Sustainable development in any nation is easier to achieve if its people are healthy, wealthy and knowledgeable. ICTs can be harnessed to enhance the quality of education and facilitate the knowledge society; access to information that in turn can narrow the gap in living standards between rural and urban populations, and therefore reduce migration to the kinds of slum developments which are often associated with high levels of poverty.

In the 21st century, broadband infrastructure will be considered a basic infrastructure, just like roads, water or energy grids.

Broadband infrastructure offers tremendous potential to all – not only in terms of new applications such as VoIP and IPTV, but also in terms of delivering essential e-services, including e-health, e-education and e-government.
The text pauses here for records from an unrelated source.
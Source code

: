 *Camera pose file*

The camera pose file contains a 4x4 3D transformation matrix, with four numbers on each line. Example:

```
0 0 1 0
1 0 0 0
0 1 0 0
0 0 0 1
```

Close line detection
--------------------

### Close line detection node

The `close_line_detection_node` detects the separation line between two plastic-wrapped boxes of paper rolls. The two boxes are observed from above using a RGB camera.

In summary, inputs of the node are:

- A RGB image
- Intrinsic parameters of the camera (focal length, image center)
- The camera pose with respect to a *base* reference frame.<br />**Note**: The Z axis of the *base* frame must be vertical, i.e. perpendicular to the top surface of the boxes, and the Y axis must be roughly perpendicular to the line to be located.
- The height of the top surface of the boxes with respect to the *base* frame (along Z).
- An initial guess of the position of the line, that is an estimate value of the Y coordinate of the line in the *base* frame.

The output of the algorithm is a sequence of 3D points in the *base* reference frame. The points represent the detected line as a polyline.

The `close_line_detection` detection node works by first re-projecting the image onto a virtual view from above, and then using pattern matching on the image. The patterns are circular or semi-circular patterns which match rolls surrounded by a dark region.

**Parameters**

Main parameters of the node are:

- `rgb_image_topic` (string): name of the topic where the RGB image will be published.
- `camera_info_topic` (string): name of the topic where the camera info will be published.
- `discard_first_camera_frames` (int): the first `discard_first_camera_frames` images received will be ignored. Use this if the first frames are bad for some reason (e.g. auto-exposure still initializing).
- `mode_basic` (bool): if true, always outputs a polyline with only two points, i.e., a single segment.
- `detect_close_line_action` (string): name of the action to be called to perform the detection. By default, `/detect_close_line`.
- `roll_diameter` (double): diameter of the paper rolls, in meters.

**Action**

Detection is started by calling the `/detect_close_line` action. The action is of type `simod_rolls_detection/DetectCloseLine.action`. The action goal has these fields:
Despite the obvious advantages, many developing countries – and notably countries in Africa – face major challenges in developing and using broadband infrastructure. Access is not only limited to just a few locations in each country, but it is also frequently far beyond the reach of average pocket-books.
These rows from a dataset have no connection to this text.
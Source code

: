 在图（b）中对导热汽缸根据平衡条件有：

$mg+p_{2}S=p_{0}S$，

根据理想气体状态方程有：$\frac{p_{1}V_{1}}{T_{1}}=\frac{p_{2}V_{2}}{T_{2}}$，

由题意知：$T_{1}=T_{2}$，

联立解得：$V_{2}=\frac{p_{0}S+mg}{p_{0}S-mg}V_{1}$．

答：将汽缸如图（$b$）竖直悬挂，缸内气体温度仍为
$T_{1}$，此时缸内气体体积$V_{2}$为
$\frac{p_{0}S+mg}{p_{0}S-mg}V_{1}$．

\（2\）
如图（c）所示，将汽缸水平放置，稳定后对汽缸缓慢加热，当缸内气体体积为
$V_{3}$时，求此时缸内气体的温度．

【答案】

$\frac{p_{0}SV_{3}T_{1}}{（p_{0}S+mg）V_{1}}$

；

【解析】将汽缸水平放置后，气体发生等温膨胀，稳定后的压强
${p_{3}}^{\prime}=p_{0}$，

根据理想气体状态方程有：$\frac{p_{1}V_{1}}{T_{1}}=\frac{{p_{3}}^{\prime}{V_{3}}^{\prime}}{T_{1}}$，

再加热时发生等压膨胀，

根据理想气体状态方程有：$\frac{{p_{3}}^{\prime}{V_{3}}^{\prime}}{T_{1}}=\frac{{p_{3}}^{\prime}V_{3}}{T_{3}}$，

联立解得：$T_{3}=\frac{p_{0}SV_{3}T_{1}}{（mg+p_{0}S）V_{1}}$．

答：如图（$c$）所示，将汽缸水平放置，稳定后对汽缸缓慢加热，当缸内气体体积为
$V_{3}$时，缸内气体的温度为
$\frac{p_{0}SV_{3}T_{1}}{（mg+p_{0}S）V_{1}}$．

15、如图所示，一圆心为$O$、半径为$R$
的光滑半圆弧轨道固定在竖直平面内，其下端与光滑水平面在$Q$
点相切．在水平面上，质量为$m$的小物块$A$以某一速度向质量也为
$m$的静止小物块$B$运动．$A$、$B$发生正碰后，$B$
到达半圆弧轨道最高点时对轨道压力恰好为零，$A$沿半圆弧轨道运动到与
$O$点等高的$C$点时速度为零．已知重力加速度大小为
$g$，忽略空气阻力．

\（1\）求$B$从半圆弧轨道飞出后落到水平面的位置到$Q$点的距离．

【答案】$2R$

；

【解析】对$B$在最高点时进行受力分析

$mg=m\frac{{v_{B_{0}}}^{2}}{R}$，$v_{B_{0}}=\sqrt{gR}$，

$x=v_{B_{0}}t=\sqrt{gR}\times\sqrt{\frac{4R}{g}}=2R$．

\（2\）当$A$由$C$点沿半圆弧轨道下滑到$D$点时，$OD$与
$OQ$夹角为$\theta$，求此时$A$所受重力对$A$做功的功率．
According to recent statistics issued by ITU during the WSIS Forum in Geneva recently, there are still 32 countries in the world where broadband access costs more than 50% of the monthly income per capita.

So how can we make broadband much more affordable and much more widely available?
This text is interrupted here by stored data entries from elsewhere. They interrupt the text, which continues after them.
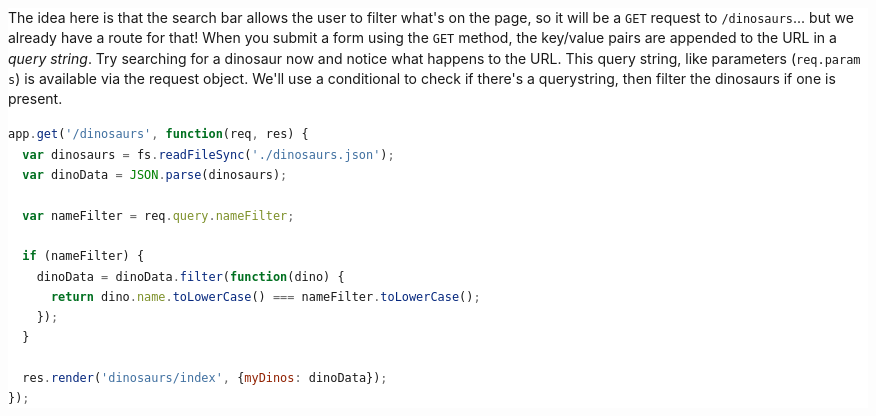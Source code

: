 The idea here is that the search bar allows the user to filter what's on the page, so it will be a `GET` request to `/dinosaurs`... but we already have a route for that! When you submit a form using the `GET` method, the key/value pairs are appended to the URL in a _query string_. Try searching for a dinosaur now and notice what happens to the URL. This query string, like parameters (`req.params`) is available via the request object. We'll use a conditional to check if there's a querystring, then filter the dinosaurs if one is present.

```js
app.get('/dinosaurs', function(req, res) {
  var dinosaurs = fs.readFileSync('./dinosaurs.json');
  var dinoData = JSON.parse(dinosaurs);

  var nameFilter = req.query.nameFilter;

  if (nameFilter) {
    dinoData = dinoData.filter(function(dino) {
      return dino.name.toLowerCase() === nameFilter.toLowerCase();
    });
  }

  res.render('dinosaurs/index', {myDinos: dinoData});
});
```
To address this challenge, the ITU has been working with various governments and other partners on a wide range of initiatives to improve the global accessibility of broadband ICT infrastructure and services, and to decrease the cost of such access.

One of the most important of these has been the launch in 2010 of the Broadband Commission for Digital Development, which is co-chaired by President Kagame of Rwanda and Carlos Slim of Mexico, with myself and the Director-General of UNESCO serving as co-vice-chairs.

Increasingly, around the world, people depend on broadband-based technologies and services in their everyday social and economic activities. Their lives now depend more and more on interconnected computers which provide access to the world’s wealth of information and knowledge, and never before has access to information been so democratized.

Unfortunately, good things also tend to come hand-in-hand with bad things, and the global information infrastructure from which so many benefit has also opened up new opportunities for cybercriminals, who clearly reduce the trust for using new services and limit their benefits to society at large.

Bearing in mind the scope of the threats, ITU took a leading role in the coordination of global efforts by launching the Global Cybersecurity Agenda, the GCA, in 2007.

Cybersecurity matters have also been increasingly reflected in the Union’s work, and were discussed extensively at the ITU’s Plenipotentiary Conference in Guadalajara, Mexico, last October. Cybersecurity is also one of the five programmes being implemented by ITU’s Telecommunication Development Bureau, BDT.

We also faced up to the increasing threat to children and young people online by launching the Child Online Protection initiative, COP, at the end of 2008, in partnership with other interested parties, within the scope of the GCA.

Distinguished colleagues,

ICTs remain the best tool we have today for advancing social and economic development and accelerating progress towards meeting the Millennium Development Goals and the WSIS targets.

The mobile revolution demonstrated that wireless technology could be used to accelerate the rollout of services to remote and underserved areas.

Today, the challenge will be to get broadband services into those same locations, and I am very encouraged by the wealth of new business models we are seeing emerging that will help us to do just that – from pre-paid mobile broadband, which is flourishing here in Africa, to new proposed broadband satellite coverage which aims to reach the ‘other three billion’ who still lack any kind of potential internet access.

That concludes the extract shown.